Like I said, it is impossible to get any linear tale out of Panditji. But this is what I manage to glean. Our man was born in Bihar, lost his mother when still a boy and moved to Benares. He also spent some of his boyhood years in Calcutta, where his grandfather and later his father served as pujaris at the Rani Rashmoni estate in Janbazar, and then he went to Banaras Hindu University to read Sanskrit. He taught in schools till his father commanded him to take his place as pujari of the Rashmoni Estate. Panditji got married, raised his children, and though he lost his wife some years ago, he continues to live in Janbazar with a grandson and a very obedient granddaughter-in-law.

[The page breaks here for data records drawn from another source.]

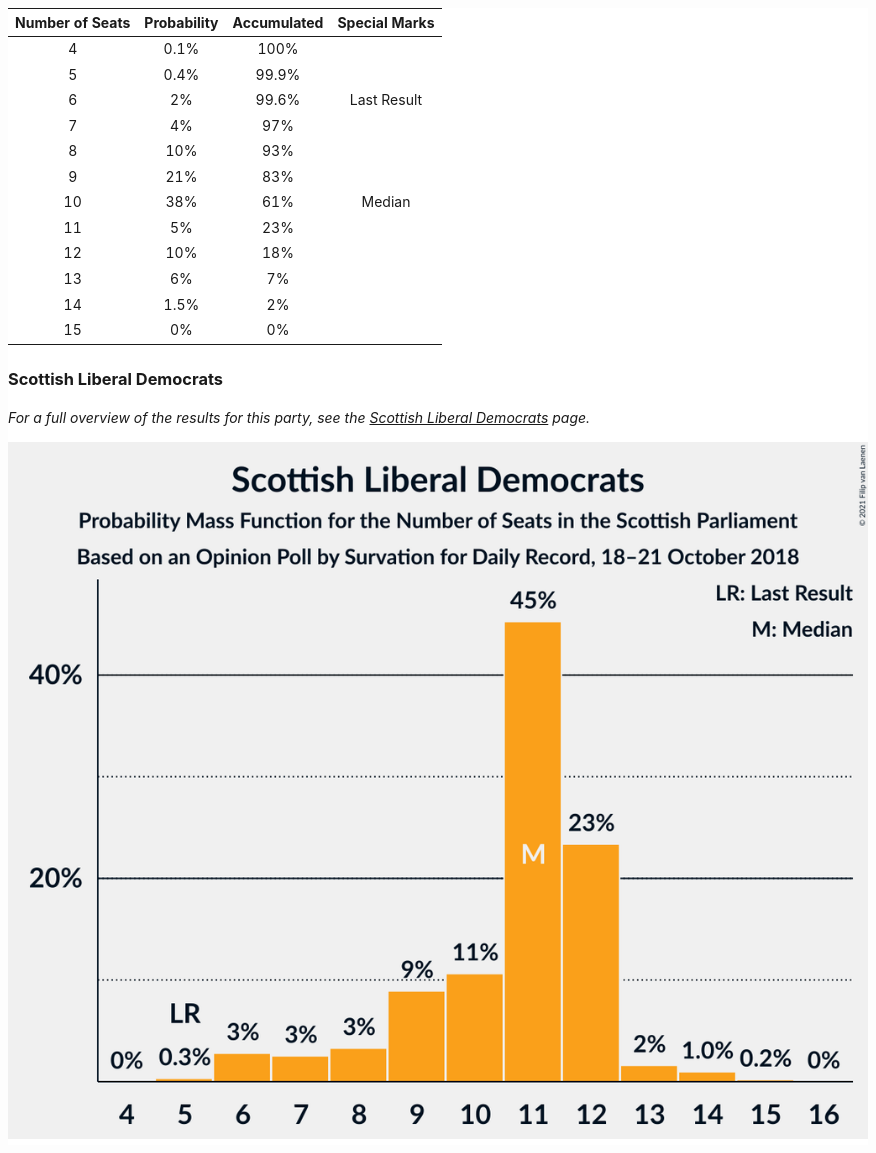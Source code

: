 | Number of Seats | Probability | Accumulated | Special Marks |
|:---------------:|:-----------:|:-----------:|:-------------:|
| 4 | 0.1% | 100% |  |
| 5 | 0.4% | 99.9% |  |
| 6 | 2% | 99.6% | Last Result |
| 7 | 4% | 97% |  |
| 8 | 10% | 93% |  |
| 9 | 21% | 83% |  |
| 10 | 38% | 61% | Median |
| 11 | 5% | 23% |  |
| 12 | 10% | 18% |  |
| 13 | 6% | 7% |  |
| 14 | 1.5% | 2% |  |
| 15 | 0% | 0% |  |

### Scottish Liberal Democrats

*For a full overview of the results for this party, see the [Scottish Liberal Democrats](party-scottishliberaldemocrats.html) page.*

![Graph with seats probability mass function not yet produced](2018-10-21-Survation-seats-pmf-scottishliberaldemocrats.png "Seats Probability Mass Function")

He came to occupy this fond place on Sooterkin Street possibly in the late 1970s. A “Rajasthani businessman” called Jagannath Daga built this shrine to Shiv and Shakti. (Today, this temple is also home to Saraswati.) The businessman heard Panditji’s pravachan and invited him to be keeper of this temple.

To date, Panditji walks down from Janbazar around 6 every morning. He says with fierce pride how he did not alter his routine even when corona raged. “I shall die on this street, but I will not stop coming here,” he says. What is it that you find here, I ask him. He replies: “Vidwan ghar me nahin milta, bahar hi milta hai.” And god? After so many years of being in god’s service, what is his definition of god? He replies with a smile and a wiggle of a bony finger: “Aap bhagwan hi toh hain.” You are god or god is in you, whichever way you want to read that.